Making money is hardly a problem in effective altruists’ eyes. They famously have argued that instead of working for nonprofits on important social issues, it may be more impactful to become investment bankers and use that wealth to advance social issues – an idea called “earning to give.” Nonetheless, Musk’s lack of transparency in that donation and his decision to then buy Twitter for seven times that amount have generated controversy.
Musk has claimed that some of the innovations he has invested in are moral imperatives, such as autonomous driving technology, which could save lives on the road. In fact, he has suggested that negative media coverage of autonomous driving is tantamount to killing people by dissuading them from using self-driving cars.
In this view, Tesla seems to be an innovative means to a utilitarian end. But there are dozens of other ways to save lives on the road that don’t require expensive robot cars that just happen to enrich Musk himself: improved public transit, auto safety laws and more walkable cities, to name a few.
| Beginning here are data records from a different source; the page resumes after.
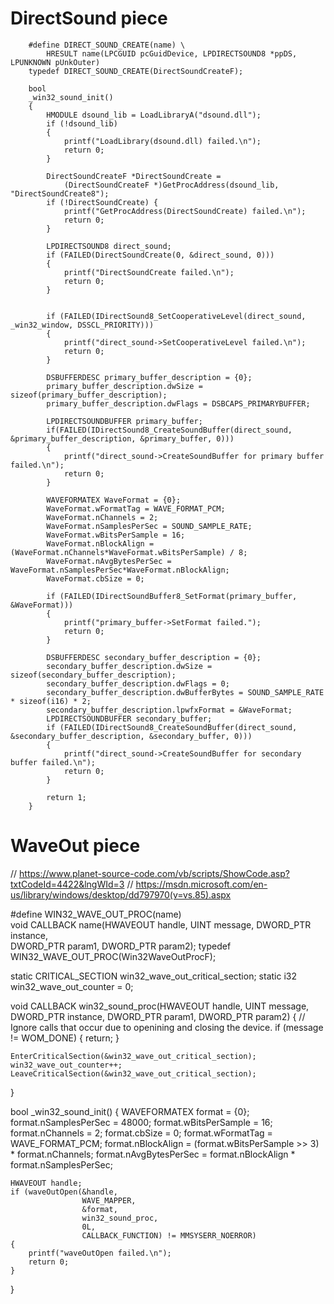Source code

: # DirectSound piece

```
	#define DIRECT_SOUND_CREATE(name) \
	    HRESULT name(LPCGUID pcGuidDevice, LPDIRECTSOUND8 *ppDS, LPUNKNOWN pUnkOuter)
	typedef DIRECT_SOUND_CREATE(DirectSoundCreateF);

	bool
	_win32_sound_init()
	{
	    HMODULE dsound_lib = LoadLibraryA("dsound.dll");
	    if (!dsound_lib)
	    {
	        printf("LoadLibrary(dsound.dll) failed.\n");
	        return 0;
	    }

	    DirectSoundCreateF *DirectSoundCreate =
	        (DirectSoundCreateF *)GetProcAddress(dsound_lib, "DirectSoundCreate8");
	    if (!DirectSoundCreate) {
	        printf("GetProcAddress(DirectSoundCreate) failed.\n");
	        return 0;
	    }

	    LPDIRECTSOUND8 direct_sound;
	    if (FAILED(DirectSoundCreate(0, &direct_sound, 0)))
	    {
	        printf("DirectSoundCreate failed.\n");
	        return 0;
	    }

		
	    if (FAILED(IDirectSound8_SetCooperativeLevel(direct_sound, _win32_window, DSSCL_PRIORITY)))
	    {
	        printf("direct_sound->SetCooperativeLevel failed.\n");
	        return 0;
	    }

	    DSBUFFERDESC primary_buffer_description = {0};
	    primary_buffer_description.dwSize = sizeof(primary_buffer_description);
	    primary_buffer_description.dwFlags = DSBCAPS_PRIMARYBUFFER;

	    LPDIRECTSOUNDBUFFER primary_buffer;
	    if(FAILED(IDirectSound8_CreateSoundBuffer(direct_sound, &primary_buffer_description, &primary_buffer, 0)))
	    {
	        printf("direct_sound->CreateSoundBuffer for primary buffer failed.\n");
	        return 0;
	    }

	    WAVEFORMATEX WaveFormat = {0};
	    WaveFormat.wFormatTag = WAVE_FORMAT_PCM;
	    WaveFormat.nChannels = 2;
	    WaveFormat.nSamplesPerSec = SOUND_SAMPLE_RATE;
	    WaveFormat.wBitsPerSample = 16;
	    WaveFormat.nBlockAlign = (WaveFormat.nChannels*WaveFormat.wBitsPerSample) / 8;
	    WaveFormat.nAvgBytesPerSec = WaveFormat.nSamplesPerSec*WaveFormat.nBlockAlign;
	    WaveFormat.cbSize = 0;

	    if (FAILED(IDirectSoundBuffer8_SetFormat(primary_buffer, &WaveFormat)))
	    {
	        printf("primary_buffer->SetFormat failed.");
	        return 0;
	    }

	    DSBUFFERDESC secondary_buffer_description = {0};
	    secondary_buffer_description.dwSize = sizeof(secondary_buffer_description);
	    secondary_buffer_description.dwFlags = 0;
	    secondary_buffer_description.dwBufferBytes = SOUND_SAMPLE_RATE * sizeof(i16) * 2;
	    secondary_buffer_description.lpwfxFormat = &WaveFormat;
	    LPDIRECTSOUNDBUFFER secondary_buffer;
	    if (FAILED(IDirectSound8_CreateSoundBuffer(direct_sound, &secondary_buffer_description, &secondary_buffer, 0)))
	    {
	        printf("direct_sound->CreateSoundBuffer for secondary buffer failed.\n");
	        return 0;
	    }

	    return 1;
	}
```

# WaveOut piece

// https://www.planet-source-code.com/vb/scripts/ShowCode.asp?txtCodeId=4422&lngWId=3
// https://msdn.microsoft.com/en-us/library/windows/desktop/dd797970(v=vs.85).aspx

#define WIN32_WAVE_OUT_PROC(name) \
    void CALLBACK name(HWAVEOUT handle, UINT message, DWORD_PTR instance, \
        DWORD_PTR param1, DWORD_PTR param2);
typedef WIN32_WAVE_OUT_PROC(Win32WaveOutProcF);

static CRITICAL_SECTION win32_wave_out_critical_section;
static i32 win32_wave_out_counter = 0;

void CALLBACK win32_sound_proc(HWAVEOUT handle,
    UINT message, DWORD_PTR instance,
    DWORD_PTR param1, DWORD_PTR param2)
{
    // Ignore calls that occur due to openining and closing the device.
    if (message != WOM_DONE) {
        return;
    }

    EnterCriticalSection(&win32_wave_out_critical_section);
    win32_wave_out_counter++;
    LeaveCriticalSection(&win32_wave_out_critical_section);
}

bool
_win32_sound_init()
{
    WAVEFORMATEX format = {0};
    format.nSamplesPerSec = 48000;
    format.wBitsPerSample = 16;
    format.nChannels = 2;
    format.cbSize = 0;
    format.wFormatTag = WAVE_FORMAT_PCM;
    format.nBlockAlign = (format.wBitsPerSample >> 3) * format.nChannels;
    format.nAvgBytesPerSec = format.nBlockAlign * format.nSamplesPerSec;

    HWAVEOUT handle;
    if (waveOutOpen(&handle,
                    WAVE_MAPPER,
                    &format,
                    win32_sound_proc,
                    0L,
                    CALLBACK_FUNCTION) != MMSYSERR_NOERROR)
    {
        printf("waveOutOpen failed.\n");
        return 0;
    }
}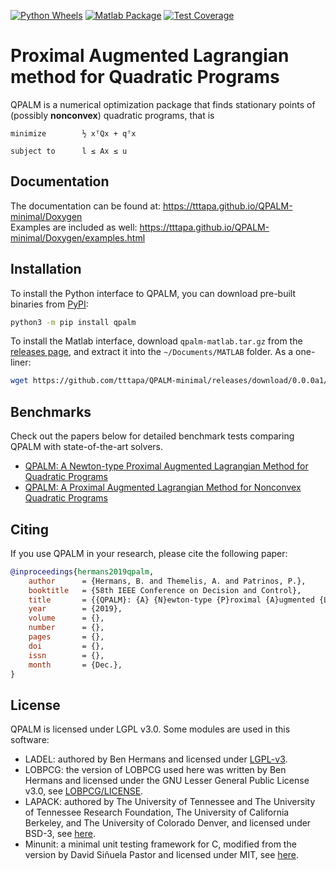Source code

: [![Python Wheels](https://github.com/tttapa/QPALM-minimal/actions/workflows/wheel.yml/badge.svg)](https://github.com/tttapa/QPALM-minimal/actions/workflows/wheel.yml)
[![Matlab Package](https://github.com/tttapa/QPALM-minimal/actions/workflows/matlab.yml/badge.svg)](https://github.com/tttapa/QPALM-minimal/actions/workflows/matlab.yml)
[![Test Coverage](https://img.shields.io/endpoint?url=https://tttapa.github.io/QPALM-minimal/Coverage/shield.io.coverage.json)](https://tttapa.github.io/QPALM-minimal/Coverage/index.html)

# Proximal Augmented Lagrangian method for Quadratic Programs

QPALM is a numerical optimization package that finds stationary points of (possibly **nonconvex**) quadratic programs, that is 
```
minimize        ½ xᵀQx + qᵀx

subject to      l ≤ Ax ≤ u
```

## Documentation

The documentation can be found at: <https://tttapa.github.io/QPALM-minimal/Doxygen>  
Examples are included as well: <https://tttapa.github.io/QPALM-minimal/Doxygen/examples.html>

## Installation

To install the Python interface to QPALM, you can download pre-built binaries
from [PyPI](https://pypi.org/project/qpalm/):
```sh
python3 -m pip install qpalm
```

To install the Matlab interface, download `qpalm-matlab.tar.gz` from the 
[releases page](https://github.com/tttapa/QPALM-minimal/releases/latest), and 
extract it into the `~/Documents/MATLAB` folder. As a one-liner:
```sh
wget https://github.com/tttapa/QPALM-minimal/releases/download/0.0.0a1/qpalm-matlab.tar.gz -O- | tar xz -C ~/Documents/MATLAB
```

## Benchmarks

Check out the papers below for detailed benchmark tests comparing QPALM with state-of-the-art solvers.

 * [QPALM: A Newton-type Proximal Augmented Lagrangian Method for Quadratic Programs](https://arxiv.org/abs/1911.02934)
 * [QPALM: A Proximal Augmented Lagrangian Method for Nonconvex Quadratic Programs](https://arxiv.org/abs/2010.02653)

## Citing

If you use QPALM in your research, please cite the following paper:
```bibtex
@inproceedings{hermans2019qpalm,
	author      = {Hermans, B. and Themelis, A. and Patrinos, P.},
	booktitle   = {58th IEEE Conference on Decision and Control},
	title       = {{QPALM}: {A} {N}ewton-type {P}roximal {A}ugmented {L}agrangian {M}ethod for {Q}uadratic {P}rograms},
	year        = {2019},
	volume      = {},
	number      = {},
	pages       = {},
	doi         = {},
	issn        = {},
	month       = {Dec.},
}
```

## License

QPALM is licensed under LGPL v3.0. Some modules are used in this software: 
* LADEL: authored by Ben Hermans and licensed under [LGPL-v3](https://github.com/Benny44/LADEL/blob/master/LICENSE).
* LOBPCG: the version of LOBPCG used here was written by Ben Hermans and licensed under the GNU Lesser General Public License v3.0, see [LOBPCG/LICENSE](https://github.com/Benny44/LOBPCG/blob/master/LICENSE).
* LAPACK: authored by The University of Tennessee and The University of Tennessee Research Foundation, The University of California Berkeley, and The University of Colorado Denver, and licensed under BSD-3, see [here](https://github.com/Reference-LAPACK/lapack/blob/master/LICENSE).
* Minunit: a minimal unit testing framework for C, modified from the version by David Siñuela Pastor and licensed under MIT, see [here](https://github.com/siu/minunit/blob/master/MIT-LICENSE.txt).

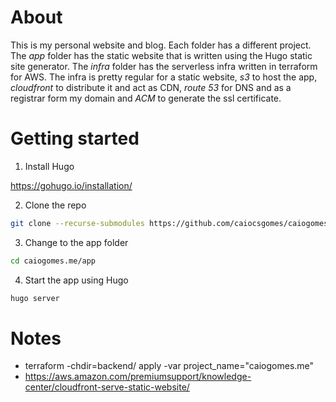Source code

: 
# About

This is my personal website and blog. Each folder has a different project. The *app* folder has the static website that is written using the Hugo static site generator. The *infra* folder has the serverless infra written in terraform for AWS. The infra is pretty regular for a static website, *s3* to host the app, *cloudfront* to distribute it and act as CDN, *route 53* for DNS and as a registrar form my domain and *ACM* to generate the ssl certificate. 


# Getting started

1. Install Hugo

https://gohugo.io/installation/

2. Clone the repo
```bash
git clone --recurse-submodules https://github.com/caiocsgomes/caiogomes.me.git
```

3. Change to the app folder

```bash
cd caiogomes.me/app
```

4. Start the app using Hugo

```bash
hugo server
```


# Notes

- terraform -chdir=backend/ apply -var project_name="caiogomes.me"
- https://aws.amazon.com/premiumsupport/knowledge-center/cloudfront-serve-static-website/
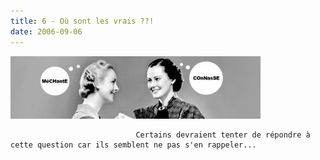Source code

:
 ```yaml
---
title: 6 - Où sont les vrais ??!
date: 2006-09-06
---
```


![une image](./img/570381538_small.jpg)


                                Certains devraient tenter de répondre à cette question car ils semblent ne pas s'en rappeler...
            
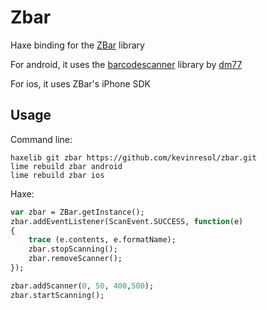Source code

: # Zbar

Haxe binding for the [ZBar](http://sourceforge.net/projects/zbar/) library

For android, it uses the [barcodescanner](https://github.com/dm77/barcodescanner) library by [dm77](https://github.com/dm77)

For ios, it uses ZBar's iPhone SDK

## Usage

Command line:
```
haxelib git zbar https://github.com/kevinresol/zbar.git
lime rebuild zbar android
lime rebuild zbar ios
```

Haxe:
```haxe
var zbar = ZBar.getInstance();
zbar.addEventListener(ScanEvent.SUCCESS, function(e) 
{	
	trace (e.contents, e.formatName);
	zbar.stopScanning();
	zbar.removeScanner();
});

zbar.addScanner(0, 50, 400,500);
zbar.startScanning();

```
His Boring Company’s attempts to build tunnels under Los Angeles, meanwhile, have been criticized as expensive and ineffecient.
The most obvious argument for Musk’s supposed longtermism is his rocket and spacecraft company SpaceX, which he has tied to securing the human race’s future against extinction.
Yet some longtermists are concerned about the consequences of a corporate space race, too. Political scientist Daniel Deudney, for example, has argued that the roughshod race to colonize space could have dire political consequences, including a form of interplanetary totalitarianism as militaries and corporations carve up the cosmos. Some effective altruists are worried about these types of issues as humans move toward the stars.
Is anyone, not just Musk, living up to effective altruism’s ideals today?
Answering this question requires thinking about three core questions: Are their initiatives trying to do the most good for everyone? Are they adopting the most effective means to help or simply the most exciting? And just as importantly: What kind of future do they envision? Anyone who cares about doing the most good they can should have an interest in creating the right kinds of future, rather than just getting us to any old future.